杉本純のブログ

本を読む。街を見る。調べて書く。

松本清張と鉄道

西村雄一郎の授業

NHKの「新日本風土記スペシャル『松本清張・鉄道の旅』」を見ました。私は風土記が好きで、大切だとも考えていて、この「新日本風土記」はよく見ています。松本清張をテーマにしたものは他にもあったはずですが、鉄道の旅を中心としたものは初めて見ました。初回放送日は2020年5月8日なので、再放送ですね。

清張の人生は詳しくないですが、よほど旅好きの人だったらしく、全国各地に足跡があります。現地の人ともよく交流したようで、番組はゆかりの地に生きる人たちの人生と清張への思いを紹介していました。

その一人である映画評論家の西村雄一郎は、私は日本映画学校で見たことがあります。見たことがあるというか、映画技術に関する授業を受けたのでよく覚えています。西村は、清張の短篇「張込み」が野村芳太郎監督で映画化された際にロケ地に選ばれた佐賀市の老舗旅館の息子です。ロケ隊が旅館を使ったことで西村は俳優などと交流し、それが映画の世界を目指すきっかけになった、と番組で語っていました。

私は在学中に学校で映画『張込み』を観ましたが、その上映は西村の授業の一環だったかもしれません。

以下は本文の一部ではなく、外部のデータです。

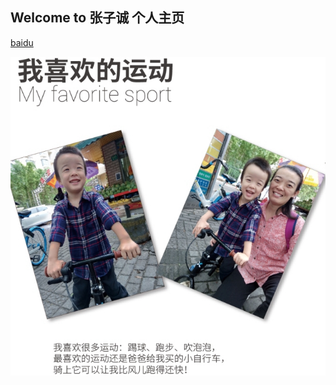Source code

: ## Welcome to 张子诚 个人主页





[baidu](www.baidu.com) 

![11月6日作业](https://github.com/zzc-zone/zzc-zone.github.io/blob/master/zzc1.jpg)
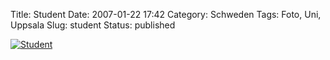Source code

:Title: Student
Date: 2007-01-22 17:42
Category: Schweden
Tags: Foto, Uni, Uppsala
Slug: student
Status: published

[![Student](/pic/student_s.jpg "Student")](/pic/student_l.jpg)

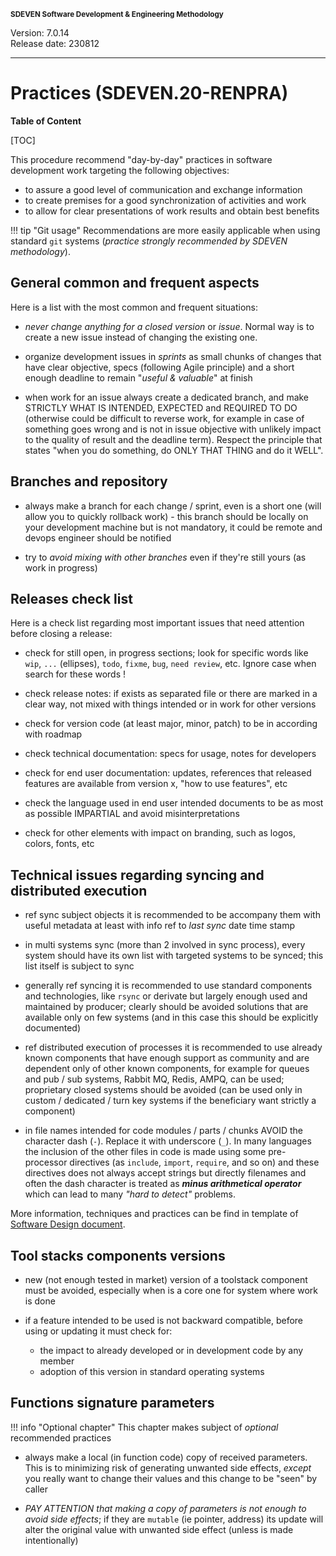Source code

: <small>**SDEVEN Software Development & Engineering Methodology**</small>

Version: 7.0.14<br>
Release date: 230812

***

# Practices (SDEVEN.20-RENPRA)

**Table of Content**

[TOC]



This procedure recommend "day-by-day" practices in software development work targeting the following objectives:

* to assure a good level of communication and exchange information
* to create premises for a good synchronization of activities and work
* to allow for clear presentations of work results and obtain best benefits


!!! tip "Git usage"
    Recommendations are more easily applicable when using standard `git` systems (*practice strongly recommended by SDEVEN methodology*).




## General common and frequent aspects

Here is a list with the most common and frequent situations:

* *never change anything for a closed version* or *issue*. Normal way is to create a new issue instead of changing the existing one.

* organize development issues in *sprints* as small chunks of changes that have clear objective, specs (following Agile principle) and a short enough deadline to remain "*useful & valuable*" at finish

* when work for an issue always create a dedicated branch, and make STRICTLY WHAT IS INTENDED, EXPECTED and REQUIRED TO DO (otherwise could be difficult to reverse work, for example in case of something goes wrong and is not in issue objective with unlikely impact to the quality of result and the deadline term). Respect the principle that states "when you do something, do ONLY THAT THING and do it WELL".




## Branches and repository

* always make a branch for each change / sprint, even is a short one (will allow you to quickly rollback work) - this branch should be locally on your development machine but is not mandatory, it could be remote and devops engineer should be notified

* try to *avoid mixing with other branches* even if they're still yours (as work in progress)




## Releases check list

Here is a check list regarding most important issues that need attention before closing a release:

* check for still open, in progress sections; look for specific words like `wip`, `...` (ellipses), `todo`, `fixme`, `bug`, `need review`, etc. Ignore case when search for these words !

* check release notes: if exists as separated file or there are marked in a clear way, not mixed with things intended or in work for other versions

* check for version code (at least major, minor, patch) to be in according with roadmap

* check technical documentation: specs for usage, notes for developers

* check for end user documentation: updates, references that released features are available from version x, "how to use features", etc

* check the language used in end user intended documents to be as most as possible IMPARTIAL and avoid misinterpretations

* check for other elements with impact on branding, such as logos, colors, fonts, etc




## Technical issues regarding syncing and distributed execution

* ref sync subject objects it is recommended to be accompany them with useful metadata at least with info ref to *last sync* date time stamp

* in multi systems sync (more than 2 involved in sync process), every system should have its own list with targeted systems to be synced; this list itself is subject to sync

* generally ref syncing it is recommended to use standard components and technologies, like `rsync` or derivate but largely enough used and maintained by producer; clearly should be avoided solutions that are available only on few systems (and in this case this should be explicitly documented)

* ref distributed execution of processes it is recommended to use already known components that have enough support as community and are dependent only of other known components, for example for queues and pub / sub systems, Rabbit MQ, Redis, AMPQ, can be used; proprietary closed systems should be avoided (can be used only in custom / dedicated / turn key systems if the beneficiary want strictly a component)

* in file names intended for code modules / parts / chunks AVOID the character dash (`-`). Replace it with underscore (`_`). In many languages the inclusion of the other files in code is made using some pre-processor directives (as `include`, `import`, `require`, and so on) and these directives does not always accept strings but directly filenames and often the dash character is treated as ***minus arithmetical operator*** which can lead to many *"hard to detect"* problems.

More information, techniques and practices can be find in template of [Software Design document](Appendix_B_DSGN_Content_Index.md).




## Tool stacks components versions

* new (not enough tested in market) version of a toolstack component must be avoided, especially when is a core one for system where work is done

* if a feature intended to be used is not backward compatible, before using or updating it must check for:
    * the impact to already developed or in development code by any member
    * adoption of this version in standard operating systems




## Functions signature parameters

!!! info "Optional chapter"
    This chapter makes subject of *optional* recommended practices

* always make a local (in function code) copy of received parameters. This is to minimizing risk of generating unwanted side effects, *except* you really want to change their values and this change to be "seen" by caller

* *PAY ATTENTION that making a copy of parameters is not enough to avoid side effects*; if they are `mutable` (ie pointer, address) its update will alter the original value with unwanted side effect (unless is made intentionally)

いずれにせよ、西村が旅館の息子だとは知りませんでした(本人は話したかもしれませんが覚えておらず)。西村の授業というと、本広克行監督が若い頃に手掛けたテレビ番組「アメリカの夜」を使い、映画の演出や撮影の技術を紹介するものが印象に残っています。だから私は、西村から映画の技術を教わったと言えるのかどうか。。とまれ、当時の私は映画のえの字も知らない学生でしたので、番組はけっこう面白がって見ていました。

松本清張と鉄道というと、赤塚隆二『清張鉄道1万3500キロ』という本(文春文庫、2022年)もあります。つまり鉄道だけで研究対象になり本にもなるということですね。